Basil "Chief White Eagle" Heath, a veteran of Hollywood and a Chicago television pioneer who retired to northern Indiana, died Monday.
In the 1930s, Heath — born in 1917 on the Iroquois Indian River Reservation in Ontario — walked among the clouds as a construction worker on skyscrapers being built in Chicago and other cities.
Heath, who was commonly referred to as Chief White Eagle, said a man spotted him walking along a high steel beam and invited him to come to Hollywood as a stuntman.
By 1939, Chief White Eagle appeared in his first film, "Northwest Passage," launching a career that included, according to his obituary, appearances in "She Wore a Yellow Ribbon," "Red River," "How the West Was Won" and "Stagecoach."

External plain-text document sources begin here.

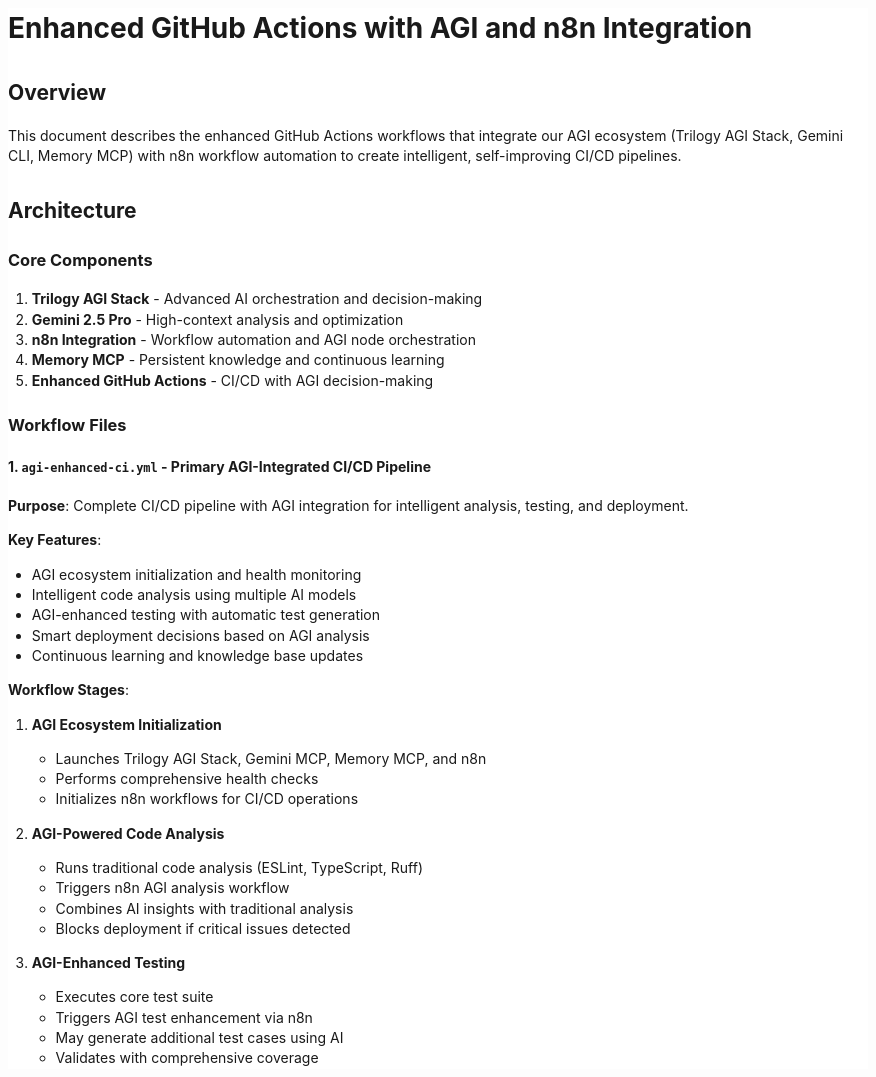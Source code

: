 # Enhanced GitHub Actions with AGI and n8n Integration

## Overview

This document describes the enhanced GitHub Actions workflows that integrate our AGI ecosystem (Trilogy AGI Stack, Gemini CLI, Memory MCP) with n8n workflow automation to create intelligent, self-improving CI/CD pipelines.

## Architecture

### Core Components

1. **Trilogy AGI Stack** - Advanced AI orchestration and decision-making
2. **Gemini 2.5 Pro** - High-context analysis and optimization
3. **n8n Integration** - Workflow automation and AGI node orchestration
4. **Memory MCP** - Persistent knowledge and continuous learning
5. **Enhanced GitHub Actions** - CI/CD with AGI decision-making

### Workflow Files

#### 1. `agi-enhanced-ci.yml` - Primary AGI-Integrated CI/CD Pipeline

**Purpose**: Complete CI/CD pipeline with AGI integration for intelligent analysis, testing, and deployment.

**Key Features**:
- AGI ecosystem initialization and health monitoring
- Intelligent code analysis using multiple AI models
- AGI-enhanced testing with automatic test generation
- Smart deployment decisions based on AGI analysis
- Continuous learning and knowledge base updates

**Workflow Stages**:

1. **AGI Ecosystem Initialization**
   - Launches Trilogy AGI Stack, Gemini MCP, Memory MCP, and n8n
   - Performs comprehensive health checks
   - Initializes n8n workflows for CI/CD operations

2. **AGI-Powered Code Analysis**
   - Runs traditional code analysis (ESLint, TypeScript, Ruff)
   - Triggers n8n AGI analysis workflow
   - Combines AI insights with traditional analysis
   - Blocks deployment if critical issues detected

3. **AGI-Enhanced Testing**
   - Executes core test suite
   - Triggers AGI test enhancement via n8n
   - May generate additional test cases using AI
   - Validates with comprehensive coverage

White Eagle later went on to work in television, working in the late 1950s and 1960s on Chicago’s WTTW "Totem Club" show, an educational show geared to children. According to the book "Chicago Television," White Eagle hosted a segment called "Indian Stories with Chief White Eagle."
In the 1980s, White Eagle and his family retired to the Rochester area.
In 1996, according to Tribune archives, White Eagle told a gathering at the Fulton County Museum that he enjoyed his time in the film industry, but not always the roles he played.
"The Indians were always the losers," he said of Westerns. "For years, the movie industry portrayed the Indians in a derogatory manner. Happily, today, Indian films are more credible."
After retirement White Eagle remained active in the Rochester area, including as a regular participant in the Trail of Courage Living History Event, which commemorated the forced removal of Native Americans from Northern Indiana.
According to his obit, White Eagle is survived by his wife Roberta "Bobbi Bear" Heath, a daughter and an adopted tribal son.